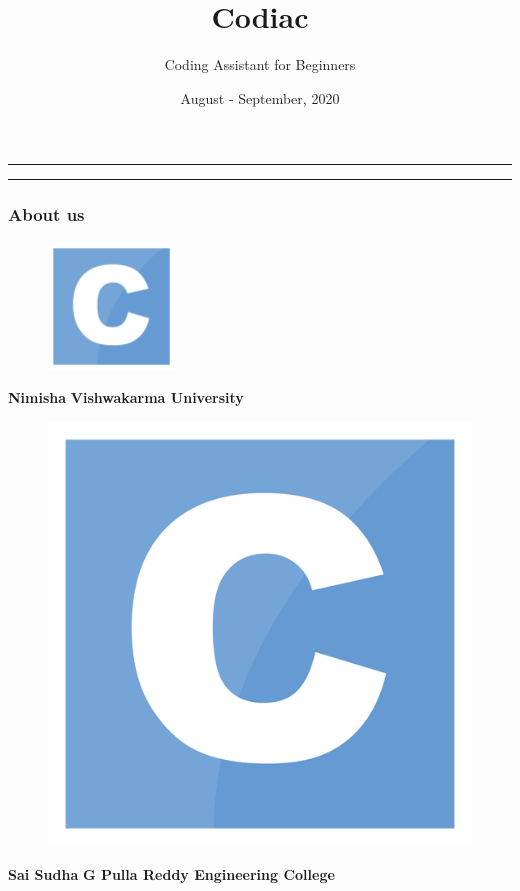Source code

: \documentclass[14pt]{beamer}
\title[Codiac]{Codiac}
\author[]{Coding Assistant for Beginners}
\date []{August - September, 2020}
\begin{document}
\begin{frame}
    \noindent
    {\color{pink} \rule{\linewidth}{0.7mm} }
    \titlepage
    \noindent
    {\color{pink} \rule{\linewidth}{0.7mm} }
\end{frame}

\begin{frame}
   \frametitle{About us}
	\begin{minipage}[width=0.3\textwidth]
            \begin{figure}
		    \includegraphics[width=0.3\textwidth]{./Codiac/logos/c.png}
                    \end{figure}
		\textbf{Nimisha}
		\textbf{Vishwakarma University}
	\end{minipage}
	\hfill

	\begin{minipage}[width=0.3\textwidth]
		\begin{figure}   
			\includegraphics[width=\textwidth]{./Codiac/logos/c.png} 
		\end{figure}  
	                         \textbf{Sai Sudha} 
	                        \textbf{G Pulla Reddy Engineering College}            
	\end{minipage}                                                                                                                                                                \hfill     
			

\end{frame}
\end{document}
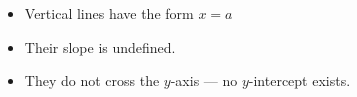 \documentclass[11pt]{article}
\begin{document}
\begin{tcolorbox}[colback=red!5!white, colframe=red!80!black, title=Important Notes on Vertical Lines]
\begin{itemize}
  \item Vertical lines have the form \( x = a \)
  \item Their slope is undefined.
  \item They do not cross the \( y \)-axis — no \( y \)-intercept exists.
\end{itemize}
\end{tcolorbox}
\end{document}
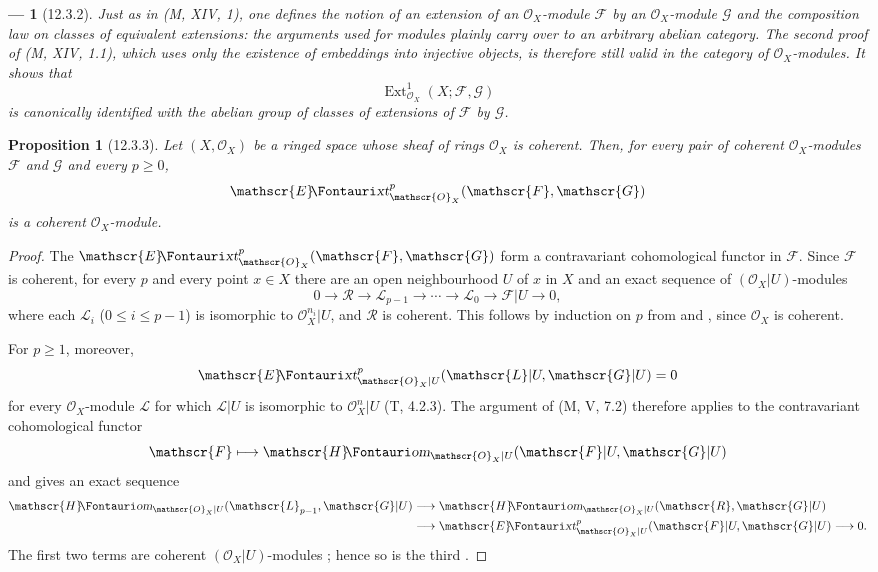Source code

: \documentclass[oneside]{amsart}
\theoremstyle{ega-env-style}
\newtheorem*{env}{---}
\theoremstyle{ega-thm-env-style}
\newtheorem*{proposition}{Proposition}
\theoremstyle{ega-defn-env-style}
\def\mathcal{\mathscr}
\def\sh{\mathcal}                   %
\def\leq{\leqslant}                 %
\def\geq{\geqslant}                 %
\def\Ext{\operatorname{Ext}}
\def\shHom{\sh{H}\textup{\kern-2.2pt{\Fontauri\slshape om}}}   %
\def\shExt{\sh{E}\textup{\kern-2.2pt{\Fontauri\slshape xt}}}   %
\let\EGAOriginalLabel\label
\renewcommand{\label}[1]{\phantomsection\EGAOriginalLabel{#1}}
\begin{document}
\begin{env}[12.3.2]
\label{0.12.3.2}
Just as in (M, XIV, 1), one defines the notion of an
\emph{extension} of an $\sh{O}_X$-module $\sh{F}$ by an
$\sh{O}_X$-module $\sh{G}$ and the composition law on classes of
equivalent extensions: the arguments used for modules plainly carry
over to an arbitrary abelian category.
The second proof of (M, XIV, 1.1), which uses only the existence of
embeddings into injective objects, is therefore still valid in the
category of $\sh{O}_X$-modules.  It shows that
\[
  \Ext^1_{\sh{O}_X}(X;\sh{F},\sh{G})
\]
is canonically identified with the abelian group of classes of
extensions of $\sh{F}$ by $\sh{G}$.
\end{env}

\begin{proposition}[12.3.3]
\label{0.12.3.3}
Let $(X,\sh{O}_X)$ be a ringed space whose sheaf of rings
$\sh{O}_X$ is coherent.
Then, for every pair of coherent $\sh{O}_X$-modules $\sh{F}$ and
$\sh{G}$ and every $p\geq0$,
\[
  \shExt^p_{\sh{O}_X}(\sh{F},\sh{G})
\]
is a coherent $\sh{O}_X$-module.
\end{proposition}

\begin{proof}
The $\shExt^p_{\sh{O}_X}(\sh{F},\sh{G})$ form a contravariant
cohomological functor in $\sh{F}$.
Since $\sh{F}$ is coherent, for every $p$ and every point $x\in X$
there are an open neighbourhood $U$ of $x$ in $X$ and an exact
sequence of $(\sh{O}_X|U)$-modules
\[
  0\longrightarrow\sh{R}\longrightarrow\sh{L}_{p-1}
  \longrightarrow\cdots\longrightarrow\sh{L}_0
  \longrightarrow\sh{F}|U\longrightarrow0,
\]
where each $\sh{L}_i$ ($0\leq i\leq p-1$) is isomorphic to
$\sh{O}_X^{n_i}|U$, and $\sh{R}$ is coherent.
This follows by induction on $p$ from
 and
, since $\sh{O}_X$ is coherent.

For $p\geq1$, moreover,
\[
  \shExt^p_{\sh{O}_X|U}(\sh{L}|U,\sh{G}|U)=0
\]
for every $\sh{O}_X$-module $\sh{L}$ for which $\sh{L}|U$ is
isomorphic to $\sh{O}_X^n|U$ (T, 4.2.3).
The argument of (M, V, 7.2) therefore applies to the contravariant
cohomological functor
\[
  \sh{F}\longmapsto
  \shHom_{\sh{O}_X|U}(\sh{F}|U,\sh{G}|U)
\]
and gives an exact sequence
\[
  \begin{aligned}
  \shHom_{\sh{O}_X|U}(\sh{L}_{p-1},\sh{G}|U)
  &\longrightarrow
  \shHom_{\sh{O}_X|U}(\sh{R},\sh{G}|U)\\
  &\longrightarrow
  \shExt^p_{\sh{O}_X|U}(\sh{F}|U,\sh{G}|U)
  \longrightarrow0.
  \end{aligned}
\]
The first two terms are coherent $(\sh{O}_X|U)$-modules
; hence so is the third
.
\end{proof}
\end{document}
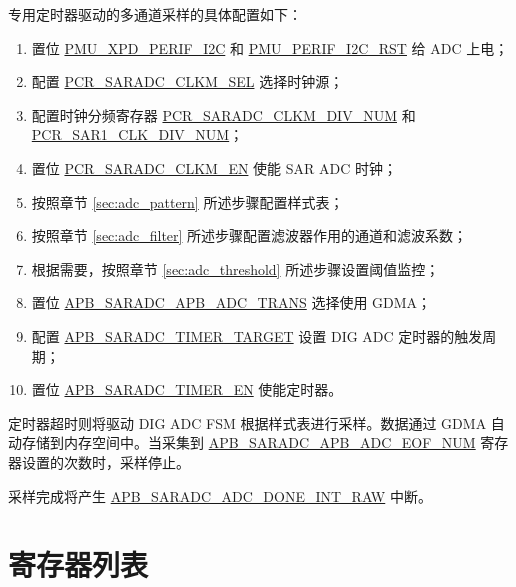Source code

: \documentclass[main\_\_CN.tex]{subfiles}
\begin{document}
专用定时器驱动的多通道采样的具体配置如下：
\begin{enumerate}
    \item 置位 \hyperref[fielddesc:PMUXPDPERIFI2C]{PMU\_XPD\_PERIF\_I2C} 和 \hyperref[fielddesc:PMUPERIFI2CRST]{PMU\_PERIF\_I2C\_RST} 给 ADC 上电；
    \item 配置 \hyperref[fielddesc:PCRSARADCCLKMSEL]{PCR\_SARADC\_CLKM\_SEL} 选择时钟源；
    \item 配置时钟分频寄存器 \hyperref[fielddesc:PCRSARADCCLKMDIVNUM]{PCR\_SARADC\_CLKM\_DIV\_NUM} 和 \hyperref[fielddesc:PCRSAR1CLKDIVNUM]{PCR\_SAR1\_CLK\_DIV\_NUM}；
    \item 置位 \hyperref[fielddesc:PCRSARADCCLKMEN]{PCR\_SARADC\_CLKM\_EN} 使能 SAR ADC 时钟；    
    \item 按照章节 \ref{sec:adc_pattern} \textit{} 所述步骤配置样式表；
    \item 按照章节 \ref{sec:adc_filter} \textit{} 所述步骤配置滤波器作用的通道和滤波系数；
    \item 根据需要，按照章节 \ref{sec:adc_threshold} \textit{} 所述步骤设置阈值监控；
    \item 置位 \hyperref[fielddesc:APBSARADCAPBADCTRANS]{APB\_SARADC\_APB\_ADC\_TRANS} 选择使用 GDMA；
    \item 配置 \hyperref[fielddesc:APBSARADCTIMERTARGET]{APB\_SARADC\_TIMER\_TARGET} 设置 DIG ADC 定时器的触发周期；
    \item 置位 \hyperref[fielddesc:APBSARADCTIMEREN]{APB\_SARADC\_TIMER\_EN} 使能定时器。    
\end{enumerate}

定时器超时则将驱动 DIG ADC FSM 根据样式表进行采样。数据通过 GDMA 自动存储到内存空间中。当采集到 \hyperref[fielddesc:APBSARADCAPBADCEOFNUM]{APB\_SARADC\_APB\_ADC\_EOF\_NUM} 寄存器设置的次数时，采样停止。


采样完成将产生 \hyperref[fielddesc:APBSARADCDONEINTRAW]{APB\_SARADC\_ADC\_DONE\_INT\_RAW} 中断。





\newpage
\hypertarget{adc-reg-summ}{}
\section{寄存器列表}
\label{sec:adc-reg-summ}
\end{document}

...

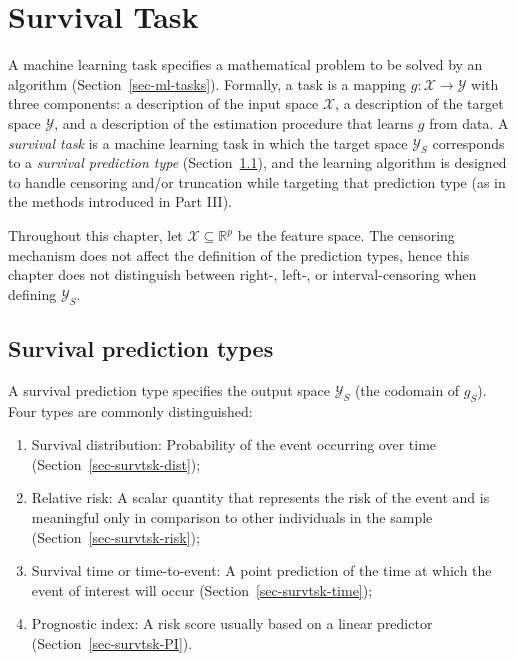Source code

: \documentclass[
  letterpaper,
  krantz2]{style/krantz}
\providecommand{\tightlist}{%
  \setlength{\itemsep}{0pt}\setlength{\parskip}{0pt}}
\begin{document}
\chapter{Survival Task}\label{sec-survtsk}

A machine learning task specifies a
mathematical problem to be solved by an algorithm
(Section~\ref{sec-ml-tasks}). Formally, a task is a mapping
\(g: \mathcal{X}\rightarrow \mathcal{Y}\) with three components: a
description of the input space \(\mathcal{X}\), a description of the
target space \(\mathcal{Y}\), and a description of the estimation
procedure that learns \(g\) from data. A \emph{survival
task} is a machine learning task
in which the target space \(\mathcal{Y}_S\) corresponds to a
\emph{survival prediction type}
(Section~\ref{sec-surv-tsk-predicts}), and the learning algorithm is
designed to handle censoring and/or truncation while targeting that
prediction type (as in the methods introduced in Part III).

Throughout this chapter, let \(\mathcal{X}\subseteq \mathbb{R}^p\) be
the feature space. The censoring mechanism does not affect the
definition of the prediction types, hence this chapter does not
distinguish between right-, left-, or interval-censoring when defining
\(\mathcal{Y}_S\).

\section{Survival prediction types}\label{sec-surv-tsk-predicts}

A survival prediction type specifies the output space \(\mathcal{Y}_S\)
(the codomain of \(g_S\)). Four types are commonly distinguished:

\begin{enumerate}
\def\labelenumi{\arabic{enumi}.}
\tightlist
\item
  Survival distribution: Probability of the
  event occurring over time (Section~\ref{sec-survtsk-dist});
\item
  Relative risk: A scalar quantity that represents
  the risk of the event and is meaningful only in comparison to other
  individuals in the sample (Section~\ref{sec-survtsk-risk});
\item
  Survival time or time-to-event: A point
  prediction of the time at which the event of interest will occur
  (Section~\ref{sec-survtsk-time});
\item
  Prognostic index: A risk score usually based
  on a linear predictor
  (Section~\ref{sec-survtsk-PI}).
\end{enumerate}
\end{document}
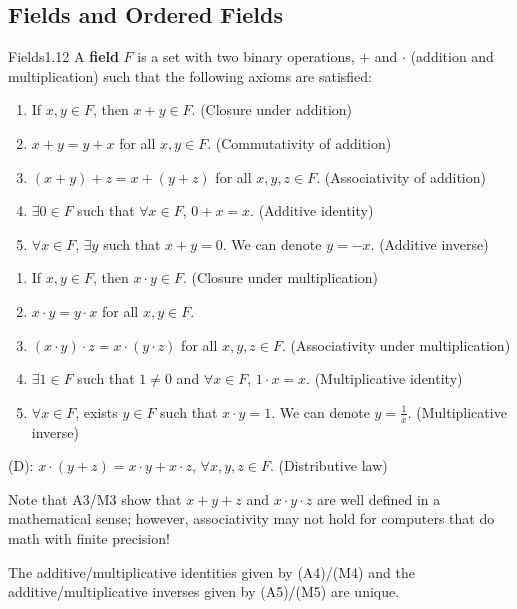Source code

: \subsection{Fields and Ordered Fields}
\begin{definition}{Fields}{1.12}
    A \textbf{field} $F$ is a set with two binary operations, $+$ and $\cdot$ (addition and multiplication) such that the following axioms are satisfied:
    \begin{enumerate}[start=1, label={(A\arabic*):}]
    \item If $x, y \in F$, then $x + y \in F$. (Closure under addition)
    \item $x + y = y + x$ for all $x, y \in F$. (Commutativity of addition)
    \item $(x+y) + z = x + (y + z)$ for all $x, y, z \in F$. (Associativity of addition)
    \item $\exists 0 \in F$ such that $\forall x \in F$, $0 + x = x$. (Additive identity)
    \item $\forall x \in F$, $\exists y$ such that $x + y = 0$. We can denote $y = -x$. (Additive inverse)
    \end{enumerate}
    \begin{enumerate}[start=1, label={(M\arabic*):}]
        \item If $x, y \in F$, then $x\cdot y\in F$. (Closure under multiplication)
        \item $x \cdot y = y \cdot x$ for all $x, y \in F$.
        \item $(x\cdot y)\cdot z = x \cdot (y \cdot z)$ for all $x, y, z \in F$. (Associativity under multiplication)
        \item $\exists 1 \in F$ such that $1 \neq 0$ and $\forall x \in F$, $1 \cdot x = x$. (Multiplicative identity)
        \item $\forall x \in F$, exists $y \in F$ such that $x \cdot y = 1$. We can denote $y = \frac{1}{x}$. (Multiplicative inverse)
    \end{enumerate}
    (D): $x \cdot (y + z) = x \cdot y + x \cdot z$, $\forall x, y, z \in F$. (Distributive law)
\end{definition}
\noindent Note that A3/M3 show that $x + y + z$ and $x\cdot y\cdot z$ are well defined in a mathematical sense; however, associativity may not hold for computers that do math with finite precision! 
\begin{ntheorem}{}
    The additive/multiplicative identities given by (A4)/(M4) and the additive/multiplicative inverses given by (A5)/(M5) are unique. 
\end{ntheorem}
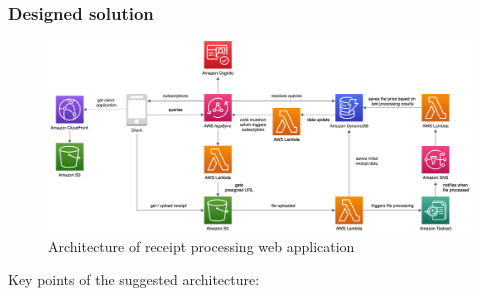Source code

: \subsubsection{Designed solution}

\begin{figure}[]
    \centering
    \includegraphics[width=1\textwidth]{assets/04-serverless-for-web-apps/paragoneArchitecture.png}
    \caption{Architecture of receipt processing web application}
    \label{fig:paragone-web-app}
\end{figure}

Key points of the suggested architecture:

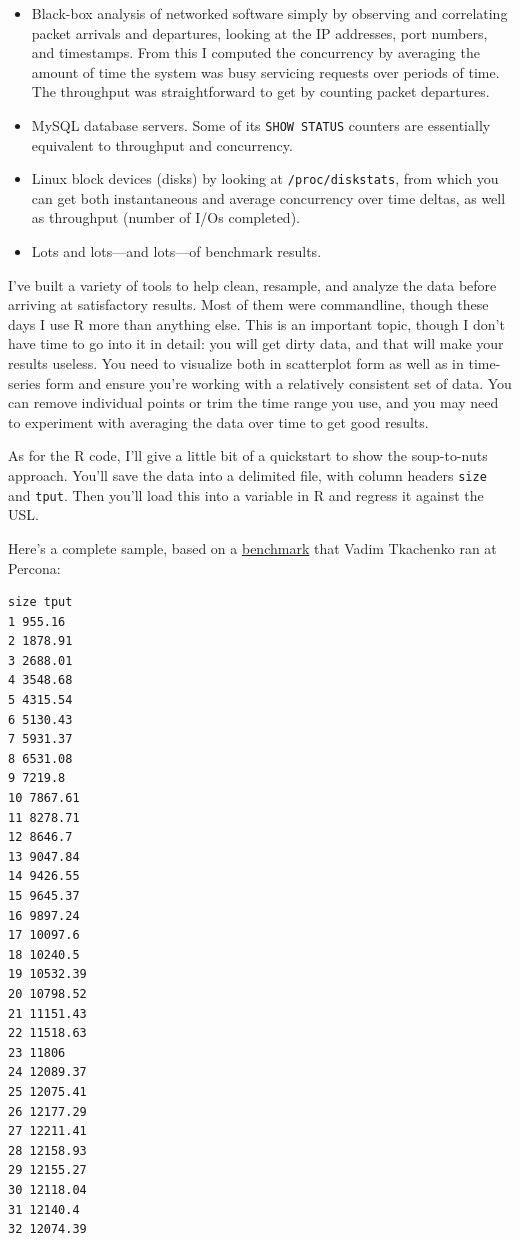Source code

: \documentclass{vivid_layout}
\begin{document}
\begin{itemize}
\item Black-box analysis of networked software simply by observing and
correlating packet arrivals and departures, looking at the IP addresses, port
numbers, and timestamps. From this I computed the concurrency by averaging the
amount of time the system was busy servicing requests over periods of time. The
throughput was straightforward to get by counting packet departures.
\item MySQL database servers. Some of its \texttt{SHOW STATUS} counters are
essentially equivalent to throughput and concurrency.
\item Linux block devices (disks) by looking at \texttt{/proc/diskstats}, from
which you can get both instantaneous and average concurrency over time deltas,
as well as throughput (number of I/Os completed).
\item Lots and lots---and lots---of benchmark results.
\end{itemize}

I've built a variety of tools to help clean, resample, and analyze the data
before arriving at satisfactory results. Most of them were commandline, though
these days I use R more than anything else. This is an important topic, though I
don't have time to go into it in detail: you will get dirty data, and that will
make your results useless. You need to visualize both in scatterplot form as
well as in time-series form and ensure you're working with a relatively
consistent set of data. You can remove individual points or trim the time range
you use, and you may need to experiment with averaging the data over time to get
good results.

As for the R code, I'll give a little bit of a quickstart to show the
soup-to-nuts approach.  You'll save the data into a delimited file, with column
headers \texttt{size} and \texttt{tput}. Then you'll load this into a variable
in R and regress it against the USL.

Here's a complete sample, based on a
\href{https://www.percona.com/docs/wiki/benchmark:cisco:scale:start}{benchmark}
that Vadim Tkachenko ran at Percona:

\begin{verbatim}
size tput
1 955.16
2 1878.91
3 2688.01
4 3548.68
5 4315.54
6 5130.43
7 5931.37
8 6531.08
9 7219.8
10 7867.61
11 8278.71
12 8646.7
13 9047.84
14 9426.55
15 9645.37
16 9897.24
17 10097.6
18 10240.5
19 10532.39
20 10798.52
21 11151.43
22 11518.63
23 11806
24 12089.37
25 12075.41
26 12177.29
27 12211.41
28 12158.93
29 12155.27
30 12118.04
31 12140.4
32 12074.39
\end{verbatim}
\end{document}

**WHAT THE TASK ASKS**. When a line of the records holds the word "functor", copy that line.

**TASK OUTPUT**.
cohomological functor in $\sh{F}$.
cohomological functor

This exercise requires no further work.